On Wed, Feb 15, 2012 at 7:02 PM, Akin <[email protected]> wrote:
> Thank you. Is there a way to create a non-commutative expression
> *directly* from a string? To be specific, if I write something like
>
> ex1 = sympify('x1*x2*x1**-1')
>
Other than preprocessing the string and replacing symbols foo with
Symbol(foo, commutative=False), nothing comes to mind.

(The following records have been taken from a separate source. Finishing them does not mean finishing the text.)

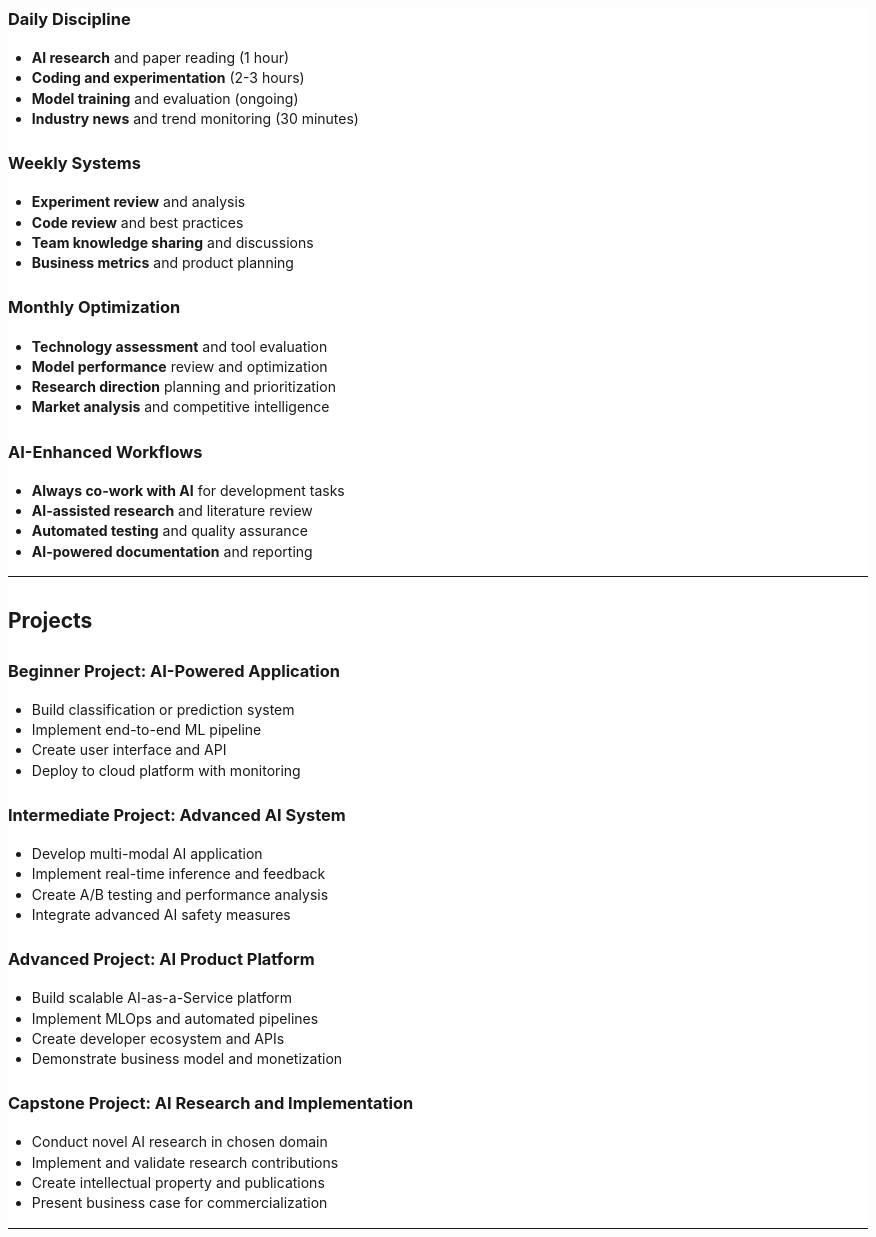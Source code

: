 ### Daily Discipline
- **AI research** and paper reading (1 hour)
- **Coding and experimentation** (2-3 hours)
- **Model training** and evaluation (ongoing)
- **Industry news** and trend monitoring (30 minutes)

### Weekly Systems
- **Experiment review** and analysis
- **Code review** and best practices
- **Team knowledge sharing** and discussions
- **Business metrics** and product planning

### Monthly Optimization
- **Technology assessment** and tool evaluation
- **Model performance** review and optimization
- **Research direction** planning and prioritization
- **Market analysis** and competitive intelligence

### AI-Enhanced Workflows
- **Always co-work with AI** for development tasks
- **AI-assisted research** and literature review
- **Automated testing** and quality assurance
- **AI-powered documentation** and reporting

---

## Projects

### Beginner Project: AI-Powered Application
- Build classification or prediction system
- Implement end-to-end ML pipeline
- Create user interface and API
- Deploy to cloud platform with monitoring

### Intermediate Project: Advanced AI System
- Develop multi-modal AI application
- Implement real-time inference and feedback
- Create A/B testing and performance analysis
- Integrate advanced AI safety measures

### Advanced Project: AI Product Platform
- Build scalable AI-as-a-Service platform
- Implement MLOps and automated pipelines
- Create developer ecosystem and APIs
- Demonstrate business model and monetization

### Capstone Project: AI Research and Implementation
- Conduct novel AI research in chosen domain
- Implement and validate research contributions
- Create intellectual property and publications
- Present business case for commercialization

---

Could this be
done in these steps?
1) replace all numbers with symbols so no variables would be lost
2) make the exression then find what variables it contains
3) replace those variables in the string with the symbol instances and resympify
It ain't pretty; it might break; but it works at least for this expression :-)
def nc_sympify(s):
import re as regex
from sympy.tensor.indexed import IndexedBase
# this matches numbers
pat = '([-+]?((\\d*\\.\\d+)|(\\d+\\.?))(eE[-+]?\\d+)?)'
# split on anything that matches a variable name
bits = regex.split('([_a-z][_a-z0-9]*)', s)
new=[]
for i in range(1, len(bits), 2):
# process piece with numbers in it (maybe):
# replace numbers with symbols having name being str(number)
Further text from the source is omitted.